Eliza Zachowicz—As a Junior in college, I am almost embarrassed to say this. But, until yesterday, I had never eaten alone in the dining hall.
This may come as a shock to some or all of you, because it isn’t abnormal to eat alone, this was just something I was afraid of doing. Don’t get me wrong, there have been plenty of times when I ate at home by myself, or even in the Union. However, for some strange reason, I was terrified of going up to the dining hall, swiping in, and navigating on my own.
Instead, I’ve always found a buddy. My friends are generally always down to grab a meal, no matter where, so I’ve never been “forced” to eat by myself. But this weekend, my suitemate and closest friend hadn’t arrived to campus yet. My staff members from my building had already grabbed lunch and I had slept late. On top of all that, I had eaten with 12 people for every meal every day for 6 days. It wasn’t bad eating with my giant family of friends, but you can’t just stay quiet at that type of meal. Everyone wants to chat, understandably.

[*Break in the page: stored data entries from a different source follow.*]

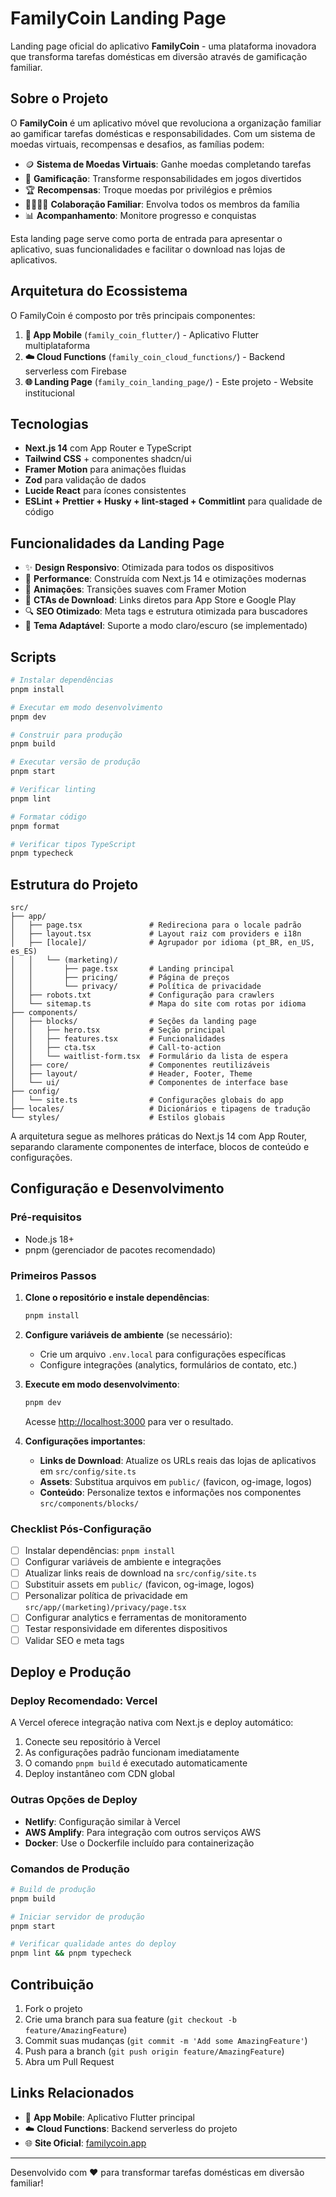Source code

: # FamilyCoin Landing Page

Landing page oficial do aplicativo **FamilyCoin** - uma plataforma inovadora que transforma tarefas domésticas em diversão através de gamificação familiar.

## Sobre o Projeto

O **FamilyCoin** é um aplicativo móvel que revoluciona a organização familiar ao gamificar tarefas domésticas e responsabilidades. Com um sistema de moedas virtuais, recompensas e desafios, as famílias podem:

- 🪙 **Sistema de Moedas Virtuais**: Ganhe moedas completando tarefas
- 🎯 **Gamificação**: Transforme responsabilidades em jogos divertidos
- 🏆 **Recompensas**: Troque moedas por privilégios e prêmios
- 👨‍👩‍👧‍👦 **Colaboração Familiar**: Envolva todos os membros da família
- 📊 **Acompanhamento**: Monitore progresso e conquistas

Esta landing page serve como porta de entrada para apresentar o aplicativo, suas funcionalidades e facilitar o download nas lojas de aplicativos.

## Arquitetura do Ecossistema

O FamilyCoin é composto por três principais componentes:

1. **📱 App Mobile** (`family_coin_flutter/`) - Aplicativo Flutter multiplataforma
2. **☁️ Cloud Functions** (`family_coin_cloud_functions/`) - Backend serverless com Firebase
3. **🌐 Landing Page** (`family_coin_landing_page/`) - Este projeto - Website institucional

## Tecnologias

- **Next.js 14** com App Router e TypeScript
- **Tailwind CSS** + componentes shadcn/ui
- **Framer Motion** para animações fluidas
- **Zod** para validação de dados
- **Lucide React** para ícones consistentes
- **ESLint + Prettier + Husky + lint-staged + Commitlint** para qualidade de código

## Funcionalidades da Landing Page

- ✨ **Design Responsivo**: Otimizada para todos os dispositivos
- 🚀 **Performance**: Construída com Next.js 14 e otimizações modernas
- 🎨 **Animações**: Transições suaves com Framer Motion
- 📱 **CTAs de Download**: Links diretos para App Store e Google Play
- 🔍 **SEO Otimizado**: Meta tags e estrutura otimizada para buscadores
- 🌙 **Tema Adaptável**: Suporte a modo claro/escuro (se implementado)

## Scripts

```bash
# Instalar dependências
pnpm install

# Executar em modo desenvolvimento
pnpm dev

# Construir para produção
pnpm build

# Executar versão de produção
pnpm start

# Verificar linting
pnpm lint

# Formatar código
pnpm format

# Verificar tipos TypeScript
pnpm typecheck
```

## Estrutura do Projeto

```
src/
├── app/
│   ├── page.tsx               # Redireciona para o locale padrão
│   ├── layout.tsx             # Layout raiz com providers e i18n
│   ├── [locale]/              # Agrupador por idioma (pt_BR, en_US, es_ES)
│   │   └── (marketing)/
│   │       ├── page.tsx       # Landing principal
│   │       ├── pricing/       # Página de preços
│   │       └── privacy/       # Política de privacidade
│   ├── robots.txt             # Configuração para crawlers
│   └── sitemap.ts             # Mapa do site com rotas por idioma
├── components/
│   ├── blocks/                # Seções da landing page
│   │   ├── hero.tsx           # Seção principal
│   │   ├── features.tsx       # Funcionalidades
│   │   ├── cta.tsx            # Call-to-action
│   │   └── waitlist-form.tsx  # Formulário da lista de espera
│   ├── core/                  # Componentes reutilizáveis
│   ├── layout/                # Header, Footer, Theme
│   └── ui/                    # Componentes de interface base
├── config/
│   └── site.ts                # Configurações globais do app
├── locales/                   # Dicionários e tipagens de tradução
└── styles/                    # Estilos globais
```

A arquitetura segue as melhores práticas do Next.js 14 com App Router, separando claramente componentes de interface, blocos de conteúdo e configurações.

## Configuração e Desenvolvimento

### Pré-requisitos

- Node.js 18+ 
- pnpm (gerenciador de pacotes recomendado)

### Primeiros Passos

1. **Clone o repositório e instale dependências**:
   ```bash
   pnpm install
   ```

2. **Configure variáveis de ambiente** (se necessário):
   - Crie um arquivo `.env.local` para configurações específicas
   - Configure integrações (analytics, formulários de contato, etc.)

3. **Execute em modo desenvolvimento**:
   ```bash
   pnpm dev
   ```
   Acesse [http://localhost:3000](http://localhost:3000) para ver o resultado.

4. **Configurações importantes**:
   - **Links de Download**: Atualize os URLs reais das lojas de aplicativos em `src/config/site.ts`
   - **Assets**: Substitua arquivos em `public/` (favicon, og-image, logos)
   - **Conteúdo**: Personalize textos e informações nos componentes `src/components/blocks/`

### Checklist Pós-Configuração

- [ ] Instalar dependências: `pnpm install`
- [ ] Configurar variáveis de ambiente e integrações
- [ ] Atualizar links reais de download na `src/config/site.ts`
- [ ] Substituir assets em `public/` (favicon, og-image, logos)
- [ ] Personalizar política de privacidade em `src/app/(marketing)/privacy/page.tsx`
- [ ] Configurar analytics e ferramentas de monitoramento
- [ ] Testar responsividade em diferentes dispositivos
- [ ] Validar SEO e meta tags

## Deploy e Produção

### Deploy Recomendado: Vercel

A Vercel oferece integração nativa com Next.js e deploy automático:

1. Conecte seu repositório à Vercel
2. As configurações padrão funcionam imediatamente
3. O comando `pnpm build` é executado automaticamente
4. Deploy instantâneo com CDN global

### Outras Opções de Deploy

- **Netlify**: Configuração similar à Vercel
- **AWS Amplify**: Para integração com outros serviços AWS
- **Docker**: Use o Dockerfile incluído para containerização

### Comandos de Produção

```bash
# Build de produção
pnpm build

# Iniciar servidor de produção
pnpm start

# Verificar qualidade antes do deploy
pnpm lint && pnpm typecheck
```

## Contribuição

1. Fork o projeto
2. Crie uma branch para sua feature (`git checkout -b feature/AmazingFeature`)
3. Commit suas mudanças (`git commit -m 'Add some AmazingFeature'`)
4. Push para a branch (`git push origin feature/AmazingFeature`)
5. Abra um Pull Request

## Links Relacionados

- 📱 **App Mobile**: Aplicativo Flutter principal
- ☁️ **Cloud Functions**: Backend serverless do projeto
- 🌐 **Site Oficial**: [familycoin.app](https://familycoin.app)

---

Desenvolvido com ❤️ para transformar tarefas domésticas em diversão familiar!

Since I had other things to do, a lack of cash and absolutely no food in my dorm, I faced my college fear and went to Harrison by myself. That’s right, all alone, just me and my phone against the world. I made a bee line towards the cereal, got my bowl of Reese’s Puffs, added some milk, and grabbed a table where I could see the door. I texted my mom, ate my cereal and I didn’t think this was possible, but I actually enjoyed it.
I ate my cereal with no interruptions. I sat on my phone without feeling bad for ignoring other people. And, now this was the best part, I didn’t have to wait for anybody. It was incredible, a quick meal with some me-time.

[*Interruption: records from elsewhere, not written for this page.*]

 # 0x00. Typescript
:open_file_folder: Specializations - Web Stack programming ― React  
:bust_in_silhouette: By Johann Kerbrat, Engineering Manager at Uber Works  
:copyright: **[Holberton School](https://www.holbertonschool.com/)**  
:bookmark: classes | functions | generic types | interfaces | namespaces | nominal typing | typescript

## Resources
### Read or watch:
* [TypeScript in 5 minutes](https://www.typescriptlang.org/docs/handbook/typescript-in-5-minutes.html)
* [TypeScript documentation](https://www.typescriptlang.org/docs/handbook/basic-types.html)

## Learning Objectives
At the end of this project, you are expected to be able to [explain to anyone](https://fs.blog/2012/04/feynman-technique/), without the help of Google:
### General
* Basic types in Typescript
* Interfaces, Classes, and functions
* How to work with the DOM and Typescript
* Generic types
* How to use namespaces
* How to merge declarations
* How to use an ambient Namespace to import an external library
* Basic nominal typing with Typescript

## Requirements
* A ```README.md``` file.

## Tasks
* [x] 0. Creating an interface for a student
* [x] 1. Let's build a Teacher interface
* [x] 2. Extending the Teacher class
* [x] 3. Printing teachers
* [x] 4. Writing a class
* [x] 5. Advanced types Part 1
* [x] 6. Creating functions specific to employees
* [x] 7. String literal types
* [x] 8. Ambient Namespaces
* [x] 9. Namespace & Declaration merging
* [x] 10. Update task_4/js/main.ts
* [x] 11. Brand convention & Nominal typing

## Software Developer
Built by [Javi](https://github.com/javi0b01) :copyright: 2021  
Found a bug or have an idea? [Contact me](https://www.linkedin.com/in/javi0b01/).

Don’t get me wrong, this is definitely not something I plan on getting in the habit of, mostly because if I eat without Faith, I know she won’t forgive me (I won’t, Faith, I promise). But now, after 2.5 years of fearing it, more if you count senior year me who got anxious about it weekly, I know that I can do this.
Eating in the dining hall alone sounds like this huge deal. But no one sat there and pointed at me. I didn’t fear people whispering about me because I was alone. And, thankfully, there was no awkwardness.
So if you’re anything like me, and have a fear of going to the dining hall by yourself, I say just go for it. You might actually enjoy it. And that goes for anything. Step out of your comfort zone this semester and try something new!